WHAT TO DO:
Write the data out again so that it matches word for word.

[Collected data]

╭──

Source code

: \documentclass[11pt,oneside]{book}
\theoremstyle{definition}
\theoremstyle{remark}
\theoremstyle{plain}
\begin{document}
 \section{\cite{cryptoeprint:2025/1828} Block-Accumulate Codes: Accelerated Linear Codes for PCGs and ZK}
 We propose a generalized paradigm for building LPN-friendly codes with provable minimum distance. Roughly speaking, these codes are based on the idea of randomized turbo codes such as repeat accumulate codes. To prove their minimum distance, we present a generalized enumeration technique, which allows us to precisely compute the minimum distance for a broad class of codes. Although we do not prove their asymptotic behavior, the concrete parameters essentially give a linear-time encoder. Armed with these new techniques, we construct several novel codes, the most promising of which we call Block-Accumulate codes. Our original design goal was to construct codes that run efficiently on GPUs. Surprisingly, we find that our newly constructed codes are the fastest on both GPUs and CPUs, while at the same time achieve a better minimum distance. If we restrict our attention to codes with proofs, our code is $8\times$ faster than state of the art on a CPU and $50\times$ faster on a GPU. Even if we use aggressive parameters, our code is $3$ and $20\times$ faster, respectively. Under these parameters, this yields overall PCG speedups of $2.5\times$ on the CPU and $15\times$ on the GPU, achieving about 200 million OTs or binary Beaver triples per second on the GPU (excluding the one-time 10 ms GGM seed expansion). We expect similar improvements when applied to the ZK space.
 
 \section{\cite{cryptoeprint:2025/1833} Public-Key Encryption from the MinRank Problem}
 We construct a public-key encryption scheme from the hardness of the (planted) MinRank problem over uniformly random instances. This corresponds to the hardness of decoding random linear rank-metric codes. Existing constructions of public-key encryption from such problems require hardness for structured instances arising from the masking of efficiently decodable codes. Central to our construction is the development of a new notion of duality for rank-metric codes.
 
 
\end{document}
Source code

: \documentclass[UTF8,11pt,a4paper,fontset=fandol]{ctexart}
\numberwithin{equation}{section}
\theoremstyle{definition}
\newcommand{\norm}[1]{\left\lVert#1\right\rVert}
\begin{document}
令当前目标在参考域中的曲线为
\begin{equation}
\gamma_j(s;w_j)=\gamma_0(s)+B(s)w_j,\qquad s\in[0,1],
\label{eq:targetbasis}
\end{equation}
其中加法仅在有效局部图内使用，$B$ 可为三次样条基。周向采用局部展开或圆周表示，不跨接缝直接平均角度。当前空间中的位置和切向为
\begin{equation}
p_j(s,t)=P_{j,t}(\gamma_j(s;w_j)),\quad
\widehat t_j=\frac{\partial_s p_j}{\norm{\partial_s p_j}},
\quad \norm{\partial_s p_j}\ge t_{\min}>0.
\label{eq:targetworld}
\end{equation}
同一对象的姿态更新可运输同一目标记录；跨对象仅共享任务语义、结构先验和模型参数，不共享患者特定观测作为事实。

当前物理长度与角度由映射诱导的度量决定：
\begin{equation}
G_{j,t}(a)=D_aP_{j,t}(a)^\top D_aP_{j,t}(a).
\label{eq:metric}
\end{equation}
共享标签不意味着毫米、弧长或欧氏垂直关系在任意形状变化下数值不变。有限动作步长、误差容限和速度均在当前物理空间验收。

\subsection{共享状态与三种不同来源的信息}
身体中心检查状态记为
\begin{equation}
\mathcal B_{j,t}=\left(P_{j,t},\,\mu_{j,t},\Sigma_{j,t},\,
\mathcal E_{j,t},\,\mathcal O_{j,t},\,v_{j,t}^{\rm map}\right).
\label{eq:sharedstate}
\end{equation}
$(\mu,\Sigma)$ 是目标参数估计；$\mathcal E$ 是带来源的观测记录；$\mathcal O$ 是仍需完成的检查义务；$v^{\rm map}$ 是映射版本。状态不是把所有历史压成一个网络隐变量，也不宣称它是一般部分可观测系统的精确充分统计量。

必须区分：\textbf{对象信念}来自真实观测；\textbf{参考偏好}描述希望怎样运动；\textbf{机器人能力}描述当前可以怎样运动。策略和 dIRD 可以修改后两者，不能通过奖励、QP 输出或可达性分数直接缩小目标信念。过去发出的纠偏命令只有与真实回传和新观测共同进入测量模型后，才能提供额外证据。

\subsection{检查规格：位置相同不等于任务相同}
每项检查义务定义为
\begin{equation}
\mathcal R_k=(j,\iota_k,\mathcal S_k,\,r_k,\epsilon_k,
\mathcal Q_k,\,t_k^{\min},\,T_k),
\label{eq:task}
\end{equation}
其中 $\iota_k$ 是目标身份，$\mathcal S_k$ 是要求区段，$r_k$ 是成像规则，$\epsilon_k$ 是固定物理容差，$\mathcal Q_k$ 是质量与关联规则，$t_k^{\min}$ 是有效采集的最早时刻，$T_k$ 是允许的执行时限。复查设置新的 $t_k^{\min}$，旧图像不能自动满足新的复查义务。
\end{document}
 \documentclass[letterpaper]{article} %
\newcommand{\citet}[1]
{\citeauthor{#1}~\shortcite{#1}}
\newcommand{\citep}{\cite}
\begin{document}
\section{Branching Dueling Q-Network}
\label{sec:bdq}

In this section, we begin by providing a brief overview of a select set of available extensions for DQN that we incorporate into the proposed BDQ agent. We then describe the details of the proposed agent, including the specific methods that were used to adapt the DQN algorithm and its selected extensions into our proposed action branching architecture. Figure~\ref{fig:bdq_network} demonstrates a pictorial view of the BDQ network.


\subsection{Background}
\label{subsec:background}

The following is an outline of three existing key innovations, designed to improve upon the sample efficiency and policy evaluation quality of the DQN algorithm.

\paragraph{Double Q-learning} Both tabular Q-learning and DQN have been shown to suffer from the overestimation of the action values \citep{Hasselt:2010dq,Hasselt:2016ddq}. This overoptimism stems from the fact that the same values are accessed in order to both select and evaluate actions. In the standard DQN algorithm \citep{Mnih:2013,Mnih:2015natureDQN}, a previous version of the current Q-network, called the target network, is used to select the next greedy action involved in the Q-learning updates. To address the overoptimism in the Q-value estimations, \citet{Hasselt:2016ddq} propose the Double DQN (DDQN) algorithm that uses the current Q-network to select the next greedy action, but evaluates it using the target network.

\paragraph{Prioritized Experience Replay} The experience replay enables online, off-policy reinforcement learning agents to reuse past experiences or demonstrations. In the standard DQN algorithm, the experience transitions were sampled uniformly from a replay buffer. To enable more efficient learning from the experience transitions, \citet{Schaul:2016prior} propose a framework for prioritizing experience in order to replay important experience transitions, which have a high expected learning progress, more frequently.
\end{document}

╰──

RESPONSE TO THIS EXERCISE:
Source code

: \documentclass[11pt,oneside]{book}
\theoremstyle{definition}
\theoremstyle{remark}
\theoremstyle{plain}
\begin{document}
 \section{\cite{cryptoeprint:2025/1828} Block-Accumulate Codes: Accelerated Linear Codes for PCGs and ZK}
 We propose a generalized paradigm for building LPN-friendly codes with provable minimum distance. Roughly speaking, these codes are based on the idea of randomized turbo codes such as repeat accumulate codes. To prove their minimum distance, we present a generalized enumeration technique, which allows us to precisely compute the minimum distance for a broad class of codes. Although we do not prove their asymptotic behavior, the concrete parameters essentially give a linear-time encoder. Armed with these new techniques, we construct several novel codes, the most promising of which we call Block-Accumulate codes. Our original design goal was to construct codes that run efficiently on GPUs. Surprisingly, we find that our newly constructed codes are the fastest on both GPUs and CPUs, while at the same time achieve a better minimum distance. If we restrict our attention to codes with proofs, our code is $8\times$ faster than state of the art on a CPU and $50\times$ faster on a GPU. Even if we use aggressive parameters, our code is $3$ and $20\times$ faster, respectively. Under these parameters, this yields overall PCG speedups of $2.5\times$ on the CPU and $15\times$ on the GPU, achieving about 200 million OTs or binary Beaver triples per second on the GPU (excluding the one-time 10 ms GGM seed expansion). We expect similar improvements when applied to the ZK space.
 
 \section{\cite{cryptoeprint:2025/1833} Public-Key Encryption from the MinRank Problem}
 We construct a public-key encryption scheme from the hardness of the (planted) MinRank problem over uniformly random instances. This corresponds to the hardness of decoding random linear rank-metric codes. Existing constructions of public-key encryption from such problems require hardness for structured instances arising from the masking of efficiently decodable codes. Central to our construction is the development of a new notion of duality for rank-metric codes.
 
 
\end{document}
Source code

: \documentclass[UTF8,11pt,a4paper,fontset=fandol]{ctexart}
\numberwithin{equation}{section}
\theoremstyle{definition}
\newcommand{\norm}[1]{\left\lVert#1\right\rVert}
\begin{document}
令当前目标在参考域中的曲线为
\begin{equation}
\gamma_j(s;w_j)=\gamma_0(s)+B(s)w_j,\qquad s\in[0,1],
\label{eq:targetbasis}
\end{equation}
其中加法仅在有效局部图内使用，$B$ 可为三次样条基。周向采用局部展开或圆周表示，不跨接缝直接平均角度。当前空间中的位置和切向为
\begin{equation}
p_j(s,t)=P_{j,t}(\gamma_j(s;w_j)),\quad
\widehat t_j=\frac{\partial_s p_j}{\norm{\partial_s p_j}},
\quad \norm{\partial_s p_j}\ge t_{\min}>0.
\label{eq:targetworld}
\end{equation}
同一对象的姿态更新可运输同一目标记录；跨对象仅共享任务语义、结构先验和模型参数，不共享患者特定观测作为事实。

当前物理长度与角度由映射诱导的度量决定：
\begin{equation}
G_{j,t}(a)=D_aP_{j,t}(a)^\top D_aP_{j,t}(a).
\label{eq:metric}
\end{equation}
共享标签不意味着毫米、弧长或欧氏垂直关系在任意形状变化下数值不变。有限动作步长、误差容限和速度均在当前物理空间验收。

\subsection{共享状态与三种不同来源的信息}
身体中心检查状态记为
\begin{equation}
\mathcal B_{j,t}=\left(P_{j,t},\,\mu_{j,t},\Sigma_{j,t},\,
\mathcal E_{j,t},\,\mathcal O_{j,t},\,v_{j,t}^{\rm map}\right).
\label{eq:sharedstate}
\end{equation}
$(\mu,\Sigma)$ 是目标参数估计；$\mathcal E$ 是带来源的观测记录；$\mathcal O$ 是仍需完成的检查义务；$v^{\rm map}$ 是映射版本。状态不是把所有历史压成一个网络隐变量，也不宣称它是一般部分可观测系统的精确充分统计量。

必须区分：\textbf{对象信念}来自真实观测；\textbf{参考偏好}描述希望怎样运动；\textbf{机器人能力}描述当前可以怎样运动。策略和 dIRD 可以修改后两者，不能通过奖励、QP 输出或可达性分数直接缩小目标信念。过去发出的纠偏命令只有与真实回传和新观测共同进入测量模型后，才能提供额外证据。

\subsection{检查规格：位置相同不等于任务相同}
每项检查义务定义为
\begin{equation}
\mathcal R_k=(j,\iota_k,\mathcal S_k,\,r_k,\epsilon_k,
\mathcal Q_k,\,t_k^{\min},\,T_k),
\label{eq:task}
\end{equation}
其中 $\iota_k$ 是目标身份，$\mathcal S_k$ 是要求区段，$r_k$ 是成像规则，$\epsilon_k$ 是固定物理容差，$\mathcal Q_k$ 是质量与关联规则，$t_k^{\min}$ 是有效采集的最早时刻，$T_k$ 是允许的执行时限。复查设置新的 $t_k^{\min}$，旧图像不能自动满足新的复查义务。
\end{document}
 \documentclass[letterpaper]{article} %
\newcommand{\citet}[1]
{\citeauthor{#1}~\shortcite{#1}}
\newcommand{\citep}{\cite}
\begin{document}
\section{Branching Dueling Q-Network}
\label{sec:bdq}

In this section, we begin by providing a brief overview of a select set of available extensions for DQN that we incorporate into the proposed BDQ agent. We then describe the details of the proposed agent, including the specific methods that were used to adapt the DQN algorithm and its selected extensions into our proposed action branching architecture. Figure~\ref{fig:bdq_network} demonstrates a pictorial view of the BDQ network.


\subsection{Background}
\label{subsec:background}

The following is an outline of three existing key innovations, designed to improve upon the sample efficiency and policy evaluation quality of the DQN algorithm.

\paragraph{Double Q-learning} Both tabular Q-learning and DQN have been shown to suffer from the overestimation of the action values \citep{Hasselt:2010dq,Hasselt:2016ddq}. This overoptimism stems from the fact that the same values are accessed in order to both select and evaluate actions. In the standard DQN algorithm \citep{Mnih:2013,Mnih:2015natureDQN}, a previous version of the current Q-network, called the target network, is used to select the next greedy action involved in the Q-learning updates. To address the overoptimism in the Q-value estimations, \citet{Hasselt:2016ddq} propose the Double DQN (DDQN) algorithm that uses the current Q-network to select the next greedy action, but evaluates it using the target network.

\paragraph{Prioritized Experience Replay} The experience replay enables online, off-policy reinforcement learning agents to reuse past experiences or demonstrations. In the standard DQN algorithm, the experience transitions were sampled uniformly from a replay buffer. To enable more efficient learning from the experience transitions, \citet{Schaul:2016prior} propose a framework for prioritizing experience in order to replay important experience transitions, which have a high expected learning progress, more frequently.
\end{document}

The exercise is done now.